La santidad es una característica de la Iglesia confesada en el Credo de los apóstoles (junto con la catolicidad) y una de las llamadas “notas” de la Iglesia (unidad, santidad, catolicidad y apostolicidad) según el Credo de Nicea-Constantinopla. Estas cuatro notas deben considerarse como “propiedades esenciales” u “objetivas” que la Iglesia tiene por su misma naturaleza. Se dan en todas sus etapas y fases, tanto durante la historia (Iglesia peregrinante, purgatorio y cielo) como en el Reino definitivo. Pueden también considerarse como dimensiones o frutos de la esencia misma de la Iglesia. Están íntimamente vinculadas a la Eucaristía, de donde procede la “comunión” que es la Iglesia incoadamente durante la historia.
Desde el punto de vista histórico la explicación de estas “notas” fue surgiendo por la necesidad de clarificar la doctrina frente a determinados cismas. Concretamente, la santidad de la Iglesia fue declarada expresamente frente al gnosticismo, que reservaba la santidad a unos pocos elegidos.
Hay entre las notas una especie de “circuminsesión” (recíproca o mutua interioridad), de forma que la unidad no puede dejar de ser santa, católica y apostólica, lo mismo que la santidad no puede dejar de ser una, católica y apostólica, etc.: donde está una de las notas están también las otras (cf. Catecismo de la Iglesia Católica, nn. 811-812).
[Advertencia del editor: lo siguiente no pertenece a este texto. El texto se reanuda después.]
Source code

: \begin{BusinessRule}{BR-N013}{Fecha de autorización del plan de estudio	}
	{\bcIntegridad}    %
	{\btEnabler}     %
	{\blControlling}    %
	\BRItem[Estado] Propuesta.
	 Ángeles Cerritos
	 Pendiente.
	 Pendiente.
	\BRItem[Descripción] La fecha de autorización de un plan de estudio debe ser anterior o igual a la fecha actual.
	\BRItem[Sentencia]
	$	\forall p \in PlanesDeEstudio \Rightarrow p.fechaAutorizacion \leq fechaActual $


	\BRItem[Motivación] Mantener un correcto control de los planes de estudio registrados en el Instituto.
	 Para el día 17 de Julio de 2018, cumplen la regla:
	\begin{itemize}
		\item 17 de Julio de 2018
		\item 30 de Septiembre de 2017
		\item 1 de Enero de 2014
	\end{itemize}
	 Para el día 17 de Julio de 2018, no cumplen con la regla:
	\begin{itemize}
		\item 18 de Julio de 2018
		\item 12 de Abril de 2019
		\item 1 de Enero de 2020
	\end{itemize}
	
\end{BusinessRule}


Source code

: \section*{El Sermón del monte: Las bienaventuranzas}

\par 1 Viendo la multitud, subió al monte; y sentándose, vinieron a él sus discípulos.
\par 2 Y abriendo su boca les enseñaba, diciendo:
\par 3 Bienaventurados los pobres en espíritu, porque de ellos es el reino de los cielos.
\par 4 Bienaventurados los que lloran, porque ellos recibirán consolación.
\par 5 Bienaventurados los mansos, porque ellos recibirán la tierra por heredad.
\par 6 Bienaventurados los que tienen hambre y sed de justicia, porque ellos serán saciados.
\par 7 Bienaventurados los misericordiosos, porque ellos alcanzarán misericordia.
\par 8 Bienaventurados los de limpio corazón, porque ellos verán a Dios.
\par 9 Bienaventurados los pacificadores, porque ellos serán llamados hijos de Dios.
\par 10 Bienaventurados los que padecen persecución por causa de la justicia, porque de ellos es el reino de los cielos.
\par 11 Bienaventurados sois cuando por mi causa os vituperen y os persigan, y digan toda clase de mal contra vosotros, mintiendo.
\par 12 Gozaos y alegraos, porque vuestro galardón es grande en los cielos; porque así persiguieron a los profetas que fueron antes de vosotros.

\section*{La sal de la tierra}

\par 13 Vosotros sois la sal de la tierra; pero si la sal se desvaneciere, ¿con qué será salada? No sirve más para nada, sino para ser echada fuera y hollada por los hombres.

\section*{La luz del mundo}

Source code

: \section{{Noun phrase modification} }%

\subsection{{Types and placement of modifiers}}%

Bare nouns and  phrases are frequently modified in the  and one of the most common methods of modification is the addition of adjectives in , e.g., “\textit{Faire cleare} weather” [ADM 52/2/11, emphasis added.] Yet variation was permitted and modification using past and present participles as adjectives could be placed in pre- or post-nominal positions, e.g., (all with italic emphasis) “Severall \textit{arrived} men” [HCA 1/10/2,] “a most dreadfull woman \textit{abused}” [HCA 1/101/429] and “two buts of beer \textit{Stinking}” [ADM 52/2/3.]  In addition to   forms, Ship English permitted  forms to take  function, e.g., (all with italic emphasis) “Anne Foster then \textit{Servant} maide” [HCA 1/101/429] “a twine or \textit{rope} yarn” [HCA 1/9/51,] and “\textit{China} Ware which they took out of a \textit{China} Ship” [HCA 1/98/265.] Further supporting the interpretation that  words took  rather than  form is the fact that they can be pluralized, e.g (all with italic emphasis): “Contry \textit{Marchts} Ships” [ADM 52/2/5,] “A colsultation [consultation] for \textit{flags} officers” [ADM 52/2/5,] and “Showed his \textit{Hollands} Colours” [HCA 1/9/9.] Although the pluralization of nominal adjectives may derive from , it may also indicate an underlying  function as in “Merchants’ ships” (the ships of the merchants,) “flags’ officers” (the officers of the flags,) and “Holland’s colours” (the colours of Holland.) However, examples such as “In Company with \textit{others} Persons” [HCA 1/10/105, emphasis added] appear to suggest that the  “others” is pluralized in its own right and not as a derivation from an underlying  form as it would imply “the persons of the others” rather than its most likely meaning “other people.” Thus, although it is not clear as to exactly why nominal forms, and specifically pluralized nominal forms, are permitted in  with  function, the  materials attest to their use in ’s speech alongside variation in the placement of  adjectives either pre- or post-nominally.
Las manifestaciones históricas o visibles de esas propiedades, no sólo son “notas” de la verdadera Iglesia, sino también signos de su misterio, aunque no siempre sean evidentes en todos los momentos o aspectos de la Iglesia. De hecho las propiedades de la Iglesia sólo pueden percibirse explícitamente desde la fe, precisamente porque pertenecen al misterio de la Iglesia, algo así como los milagros que Cristo realiza, que sólo pueden comprenderse plenamente en la perspectiva de la fe cristológica.
Propiedad esencial
Fuera de la perspectiva de la fe, estas propiedades de la Iglesia pueden suscitar cierta admiración, como sucede cuando se ven desde fuera las vidrieras de una catedral; sólo con la iluminación interior puede verse la armonía y la plenitud del conjunto, con todo su esplendor y colorido. En la medida que alguien acepta la luz de la fe católica, puede persuadirse de la profunda verdad e interconexión de estas cuatro propiedades de la Iglesia, que ella posee en virtud del Espíritu Santo.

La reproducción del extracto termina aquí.